It would be ideal if there was a simple way to decide which tool to use. A useful reference is https://www,makeuseof.com/online-task-management-tips-choosing-right-app/. In the end, it comes down to which tool provides the best mix of features that you need for the price you can afford. In a small organization, almost any tool will provide benefits, at the risk that it may not allow for growth. A larger organization should probably consider running pilot projects with different tools.

Origin of tools

Workflow tools come from five main disciplines, project management, software development, business process management, document control, and task management. These disciplines overlap to a greater or lesser extent, so you find tools generally support more than one.

Project management tools, such as MS Project, arose from the need for large projects to be able to manage and report on their work and progress. They generally take a very hierarchical approach and so are suitable for work that is mostly planned in advance, such as most projects, but less so for more responsive tasks such as customer service, sales, etc.

Many tools originate in the need for software development teams to control change, which essentially restricts who can do what work on what content. This has led to the need to define the flow of work and then control it. There are some very simple, but still effective, tools in this area but they are not generally useful for the larger task of managing business processes.

More sophisticated tools, such as IBM’s Engineering Workflow Manager (formerly Rational Team Concert), have grown to include project planning, Kanban, workflow, issue management, and other facilities. These provide all that is needed in a workflow tool but can be difficult to configure and use and are best suited to organizations that can clearly define their processes and have the need to coordinate many people on many different activities.

Tools originating in business process management generally start from the foundation of drawing a business process as a flow diagram. Tools that start from this basis generally develop by allowing the definition of who can do each activity and what work products are involved. These are often the tools that are best suited to an organization that is starting to understand the need for some sophistication in how it manages its processes.

Tools originating in document control are similar to those originating in business process management, with more of an original emphasis on how documents can be changed and formally issued. These often have good electronic signature capabilities.
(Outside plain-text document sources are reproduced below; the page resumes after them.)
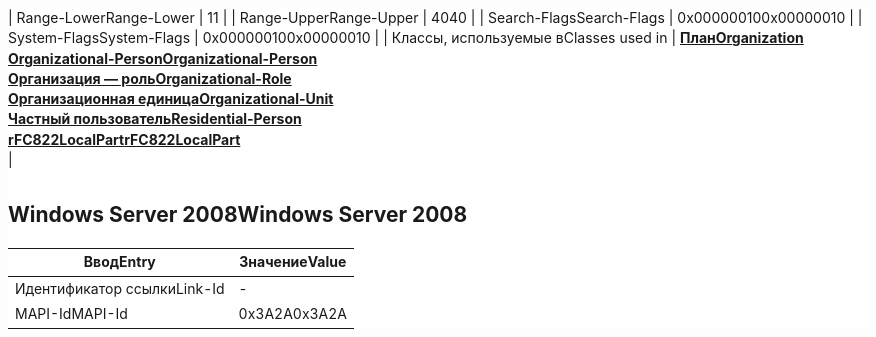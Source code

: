| <span data-ttu-id="bc328-236">Range-Lower</span><span class="sxs-lookup"><span data-stu-id="bc328-236">Range-Lower</span></span>            | <span data-ttu-id="bc328-237">1</span><span class="sxs-lookup"><span data-stu-id="bc328-237">1</span></span>                                                                                                                                                                                                                                                                                                                                                                       |
| <span data-ttu-id="bc328-238">Range-Upper</span><span class="sxs-lookup"><span data-stu-id="bc328-238">Range-Upper</span></span>            | <span data-ttu-id="bc328-239">40</span><span class="sxs-lookup"><span data-stu-id="bc328-239">40</span></span>                                                                                                                                                                                                                                                                                                                                                                      |
| <span data-ttu-id="bc328-240">Search-Flags</span><span class="sxs-lookup"><span data-stu-id="bc328-240">Search-Flags</span></span>           | <span data-ttu-id="bc328-241">0x00000010</span><span class="sxs-lookup"><span data-stu-id="bc328-241">0x00000010</span></span>                                                                                                                                                                                                                                                                                                                                                              |
| <span data-ttu-id="bc328-242">System-Flags</span><span class="sxs-lookup"><span data-stu-id="bc328-242">System-Flags</span></span>           | <span data-ttu-id="bc328-243">0x00000010</span><span class="sxs-lookup"><span data-stu-id="bc328-243">0x00000010</span></span>                                                                                                                                                                                                                                                                                                                                                              |
| <span data-ttu-id="bc328-244">Классы, используемые в</span><span class="sxs-lookup"><span data-stu-id="bc328-244">Classes used in</span></span>        | [<span data-ttu-id="bc328-245">**План**</span><span class="sxs-lookup"><span data-stu-id="bc328-245">**Organization**</span></span>](c-organization.md)<br/> [<span data-ttu-id="bc328-246">**Organizational-Person**</span><span class="sxs-lookup"><span data-stu-id="bc328-246">**Organizational-Person**</span></span>](c-organizationalperson.md)<br/> [<span data-ttu-id="bc328-247">**Организация — роль**</span><span class="sxs-lookup"><span data-stu-id="bc328-247">**Organizational-Role**</span></span>](c-organizationalrole.md)<br/> [<span data-ttu-id="bc328-248">**Организационная единица**</span><span class="sxs-lookup"><span data-stu-id="bc328-248">**Organizational-Unit**</span></span>](c-organizationalunit.md)<br/> [<span data-ttu-id="bc328-249">**Частный пользователь**</span><span class="sxs-lookup"><span data-stu-id="bc328-249">**Residential-Person**</span></span>](c-residentialperson.md)<br/> [<span data-ttu-id="bc328-250">**rFC822LocalPart**</span><span class="sxs-lookup"><span data-stu-id="bc328-250">**rFC822LocalPart**</span></span>](c-rfc822localpart.md)<br/> |



## <a name="windows-server-2008"></a><span data-ttu-id="bc328-251">Windows Server 2008</span><span class="sxs-lookup"><span data-stu-id="bc328-251">Windows Server 2008</span></span>



| <span data-ttu-id="bc328-252">Ввод</span><span class="sxs-lookup"><span data-stu-id="bc328-252">Entry</span></span> | <span data-ttu-id="bc328-253">Значение</span><span class="sxs-lookup"><span data-stu-id="bc328-253">Value</span></span> |
|------------------------|-------------------------------------------------------------------------------------------------------------------------------------------------------------------------------------------------------------------------------------------------------------------------------------------------------------------------------------------------------------------------|
| <span data-ttu-id="bc328-254">Идентификатор ссылки</span><span class="sxs-lookup"><span data-stu-id="bc328-254">Link-Id</span></span>                | \-                                                                                                                                                                                                                                                                                                                                                                      |
| <span data-ttu-id="bc328-255">MAPI-Id</span><span class="sxs-lookup"><span data-stu-id="bc328-255">MAPI-Id</span></span>                | <span data-ttu-id="bc328-256">0x3A2A</span><span class="sxs-lookup"><span data-stu-id="bc328-256">0x3A2A</span></span>                                                                                                                                                                                                                                                                                                                                                                  |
The tools coming from task management often start with the need to manage the tasks that an individual has to carry out. They gradually add sophistication, such as task dependencies and allocating work to different people. These are often suitable for organizations getting started in process management and can often grow to be sufficient even up to fairly complex situations.

Terms

Those of you in a technical field, especially software-related, will have heard the term “technical debt” being bandied about. According to Wikipedia: “Technical debt is a concept in software development that reflects the implied cost of additional rework caused by choosing an easy solution now instead of using a better approach that would take longer.” (https://en.wikipedia.org/wiki/Technical_debt).

Reflecting this Wikipedia definition I have used the term “Process Debt”, which I define as: “Process debt reflects the implied cost of additional work caused by choosing an easy solution to a process problem now instead of using a better approach that would take longer”. To understand this, we need to take a step back. Let‘s start with the Wikipedia definition of a process: “A process is a series or set of activities that interact to produce a result: it may occur once-only or be recurrent or periodic.“ (https://en.wikipedia.org/wiki/Process). So pretty much everything we do is part of a process. What l am considering here are especially those processes that we repeat and form part of our business as usual, though much the same thinking can be applied to one-off processes.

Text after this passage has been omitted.